К.-О. Апель сформулировал основные идеи этой “антропологии познания” чуть раньше, в докладах и статьях середины 60-х годов. Ранее он пытался развить философскую герменевтику Хайдеггера и Гадамера, соединяя ее с аналитической философией, в которой, начиная с “Философских исследований” Витгенштейна, Апель фиксирует переход от логического синтаксиса к семантике и прагматике, отказ от физикалистского идеала “единой науки” и сближение с “герменевтикой интенциональных смыслов, а тем самым с традиционной проблематикой наук о духе”13
. В семиотике Ч. Пирса он видит способ переосмысления трансцендентальной логики Канта: трансцендентальным субъектом становится не просто “сообщество экспериментаторов”, о котором писал Пирс, но “сообщество коммуникаций”, к которому относятся и ученые со своими сообществами. Научное познание невозможно без согласия ученых мужей относительно употребляемых ими терминов, а монологический язык науки остается все же языком людей (подобно тому, как монолог является пограничным случаем диалога — разговор ведется с самим собой). Апель подвергает критике тот вариант “сциентизма”, в котором один и тот же метод объяснения — путем подведения единичного случая под общий закон — выступает как единственный инструмент научного познания.
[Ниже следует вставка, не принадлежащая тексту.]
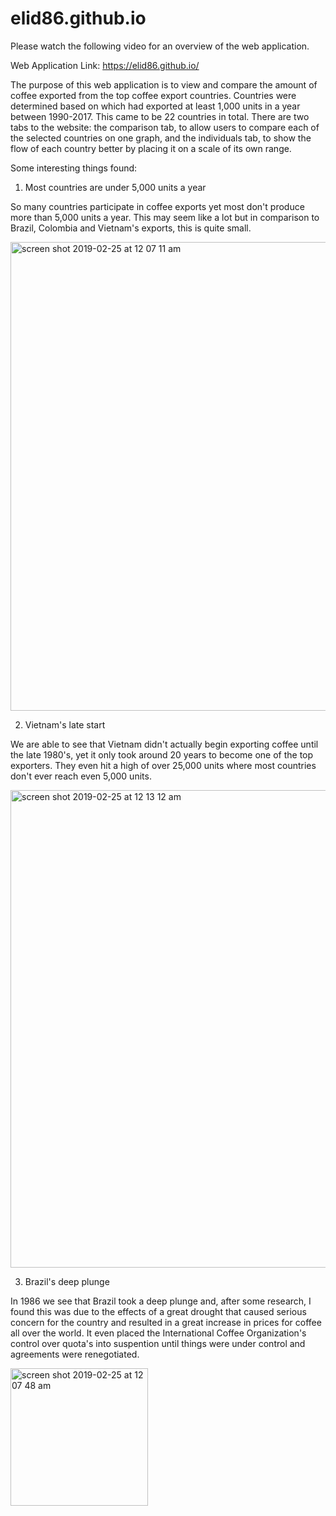 # elid86.github.io
Please watch the following video for an overview of the web application.




Web Application Link:
https://elid86.github.io/

The purpose of this web application is to view and compare the amount of coffee exported from the top coffee export countries. Countries were determined based on which had exported at least 1,000 units in a year between 1990-2017. This came to be 22 countries in total. 
There are two tabs to the website: the comparison tab, to allow users to compare each of the selected countries on one graph, and the individuals tab, to show the flow of each country better by placing it on a scale of its own range. 


Some interesting things found:

1. Most countries are under 5,000 units a year

So many countries participate in coffee exports yet most don't produce more than 5,000 units a year. This may seem like a lot but in comparison to Brazil, Colombia and Vietnam's exports, this is quite small. 

<img width="750" alt="screen shot 2019-02-25 at 12 07 11 am" src="https://user-images.githubusercontent.com/45048090/53317875-f945e980-3892-11e9-8ec1-b5c782ce72be.png">

2. Vietnam's late start

We are able to see that Vietnam didn't actually begin exporting coffee until the late 1980's, yet it only took around 20 years to become one of the top exporters. They even hit a high of over 25,000 units where most countries don't ever reach even 5,000 units. 


<img width="764" alt="screen shot 2019-02-25 at 12 13 12 am" src="https://user-images.githubusercontent.com/45048090/53317923-21354d00-3893-11e9-8679-582af09fccec.png">


3. Brazil's deep plunge

In 1986 we see that Brazil took a deep plunge and, after some research, I found this was due to the effects of a great drought that caused serious concern for the country and resulted in a great increase in prices for coffee all over the world. It even placed the International Coffee Organization's control over quota's into suspention until things were under control and agreements were renegotiated. 

<img width="220" alt="screen shot 2019-02-25 at 12 07 48 am" src="https://user-images.githubusercontent.com/45048090/53317929-25616a80-3893-11e9-86aa-8243e292d6dd.png">
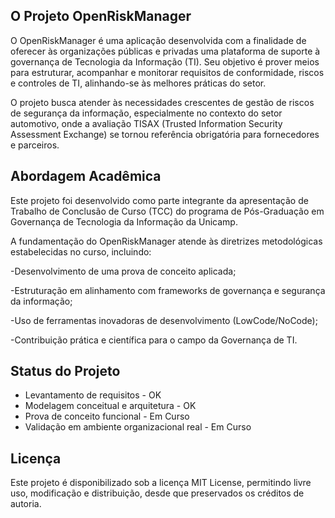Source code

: ## O Projeto OpenRiskManager

O OpenRiskManager é uma aplicação desenvolvida com a finalidade de oferecer às organizações públicas e privadas uma plataforma de suporte à governança de Tecnologia da Informação (TI). Seu objetivo é prover meios para estruturar, acompanhar e monitorar requisitos de conformidade, riscos e controles de TI, alinhando-se às melhores práticas do setor.

O projeto busca atender às necessidades crescentes de gestão de riscos de segurança da informação, especialmente no contexto do setor automotivo, onde a avaliação TISAX (Trusted Information Security Assessment Exchange) se tornou referência obrigatória para fornecedores e parceiros.

## Abordagem Acadêmica

Este projeto foi desenvolvido como parte integrante da apresentação de Trabalho de Conclusão de Curso (TCC) do programa de Pós-Graduação em Governança de Tecnologia da Informação da Unicamp.

A fundamentação do OpenRiskManager atende às diretrizes metodológicas estabelecidas no curso, incluindo:

  -Desenvolvimento de uma prova de conceito aplicada;
  
  -Estruturação em alinhamento com frameworks de governança e segurança da informação;
  
  -Uso de ferramentas inovadoras de desenvolvimento (LowCode/NoCode);
  
  -Contribuição prática e científica para o campo da Governança de TI.

## Status do Projeto

 - Levantamento de requisitos - OK
 - Modelagem conceitual e arquitetura - OK
 - Prova de conceito funcional - Em Curso
 - Validação em ambiente organizacional real - Em Curso

## Licença

Este projeto é disponibilizado sob a licença MIT License, permitindo livre uso, modificação e distribuição, desde que preservados os créditos de autoria.

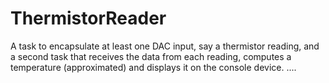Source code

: ThermistorReader
================

A task to encapsulate at least one DAC input, say a thermistor reading, and a second task that receives the data from each reading, computes a temperature (approximated) and displays it on the console device.
....
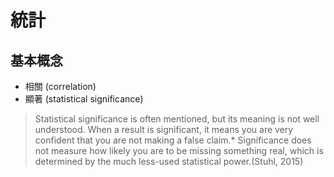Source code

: # 統計

## 基本概念

* 相關 \(correlation\)
* 顯著 \(statistical significance\)

> Statistical significance is often mentioned, but its meaning is not well understood. When a result is significant, it means you are very confident that you are not making a false claim.\* Significance does not measure how likely you are to be missing something real, which is determined by the much less-used statistical power.\(Stuhl, 2015\)

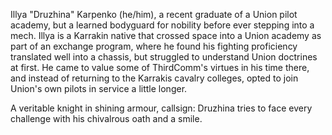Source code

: Illya "Druzhina" Karpenko (he/him), a recent graduate of a Union pilot academy, but a learned bodyguard for nobility before ever stepping into a mech. Illya is a Karrakin native that crossed space into a Union academy as part of an exchange program, where he found his fighting proficiency translated well into a chassis, but struggled to understand Union doctrines at first. He came to value some of ThirdComm's virtues in his time there, and instead of returning to the Karrakis cavalry colleges, opted to join Union's own pilots in service a little longer.

A veritable knight in shining armour, callsign: Druzhina tries to face every challenge with his chivalrous oath and a smile.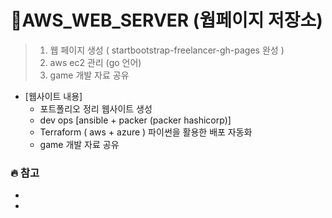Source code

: 
# 🐳AWS_WEB_SERVER (웝페이지 저장소)

> 1. 웹 페이지 생성 ( startbootstrap-freelancer-gh-pages 완성 )
> 2. aws ec2 관리 (go 언어)
> 3. game 개발 자료 공유


- [웹사이트 내용]
  - 포트폴리오 정리 웹사이트 생성
  - dev ops [ansible + packer (packer hashicorp)]
  - Terraform ( aws + azure ) 파이썬을 활용한 배포 자동화
  - game 개발 자료 공유


### 🔥 참고 

- 
- 


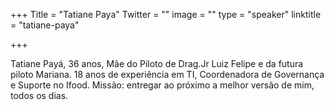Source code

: +++
Title = "Tatiane Paya"
Twitter = ""
image = ""
type = "speaker"
linktitle = "tatiane-paya"

+++

Tatiane Payá, 36 anos, Mãe do Piloto de Drag.Jr Luiz Felipe e da futura piloto Mariana. 18 anos de experiência em TI, Coordenadora de Governança e Suporte no Ifood. Missão: entregar ao próximo a melhor versão de mim, todos os dias.
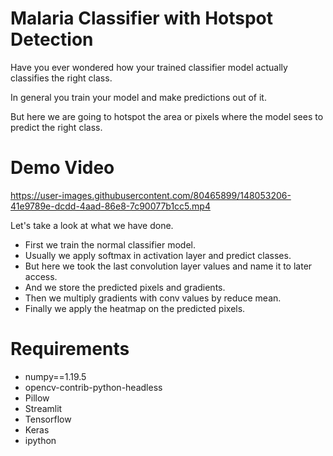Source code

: # Malaria Classifier with Hotspot Detection

Have you ever wondered how your trained classifier model actually classifies the right class.

In general you train your model and make predictions out of it.

But here we are going to hotspot the area or pixels where the model sees to predict the right class.

# Demo Video


https://user-images.githubusercontent.com/80465899/148053206-41e9789e-dcdd-4aad-86e8-7c90077b1cc5.mp4

Let's take a look at what we have done.
  - First we train the normal classifier model.
  - Usually we apply softmax in activation layer and predict classes.
  - But here we took the last convolution layer values and name it to later access.
  - And we store the predicted pixels and gradients.
  - Then we multiply gradients with conv values by reduce mean.
  - Finally we apply the heatmap on the predicted pixels.

# Requirements
  - numpy==1.19.5
  - opencv-contrib-python-headless
  - Pillow 
  - Streamlit
  - Tensorflow
  - Keras
  - ipython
Проект “наукоучения” Апеля должен включать в себя не только “сциентистику”, но также герменевтику и “критику идеологии”. Базисом для подобного понимания науки “должно служить расширение традиционной теории познания в смысле антропологии познания14, ставящей вопрос не только об условиях возможности математики и естествознания, но и любого “осмысленного вопрошания”.Условия возможности познания не могут быть приписаны объекту познания, но они не сводятся и к логическим функциям категориального мышления. Традиционная теория познания, восходящая к Декарту и Канту, упускает из виду язык, материально-техническое вмешательство в природу, “телесную вовлеченность” человека в познавательные акты. Познание находится в зависимости от “конституирующего смысла познавательного интереса”15
. В случае герменевтики такой интерес оказывается иным чем в случае объективирующего естественнонаучного познания: естествоиспытатель стремится проникнуть в законы природы, имея своей целью техническое освоение мира; герменевтика связана с необходимостью взаимопонимания и совместной практики людей. “Этот интерес к осмысленному взаимопониманию относится не только к коммуникации между современниками, но также к коммуникации живущих ныне с предшествующими поколениями посредством традиции”16. Сами технические знания и навыки сохраняются лишь благодаря их передаче от поколения к поколению. Две группы наук — “сциентистика” и герменевтика — взаимодополнительны уже потому, что “существование сообщества коммуникации является предпосылкой всякого субъект — объектного отношения 17.Однако Апель не согласен с той трактовкой герменевтики, которая была дана ей Гадамером, поскольку у него «истина оказалась принципиально противопоставленной “методу”, а “несокрытость бытия” — методическому поиску истины в конкретных науках. Для Апеля исторические дисциплины требуют разработки собственной методологии: помимо экзистенциальной вовлеченности в традицию всегда должна существовать рефлексивная дисциплина. Традиции Просвещения и немецкого идеализма должны в “снятом” виде сохраняться в герменевтике. Историческое познание сталкивается не только с “темнотой Ты” (Шлейермахер) или экзистенциальной неподлинностью (Хайдеггер); “оно также сталкивается с противоречиями в понимаемых явлениях жизни, идет ли речь о противоречивости переданных по традиции текстов, либо о противоречиях между текстами и действиями их авторов. Эти противоречия не решаются с помощью герменевтических методов, выявляющих имплицитный смысл»18
. Мотивы человеческого поведения не являются прозрачными для самих субъектов — существуют разрывы в коммуникации. Примером такой “непрозрачности” субъекта и сокрытости от него смыслов служит ситуация невротика. Моделью “диалектического опосредования” объяснения и понимания для Апеля выступает психоанализ, а “критика идеологии”, направлена уже на освобождение не индивида, страдающего от власти над ним иррациональных сил, но на освобождение общества от “темноты” многих традиций, от слепого следования историческим образцам.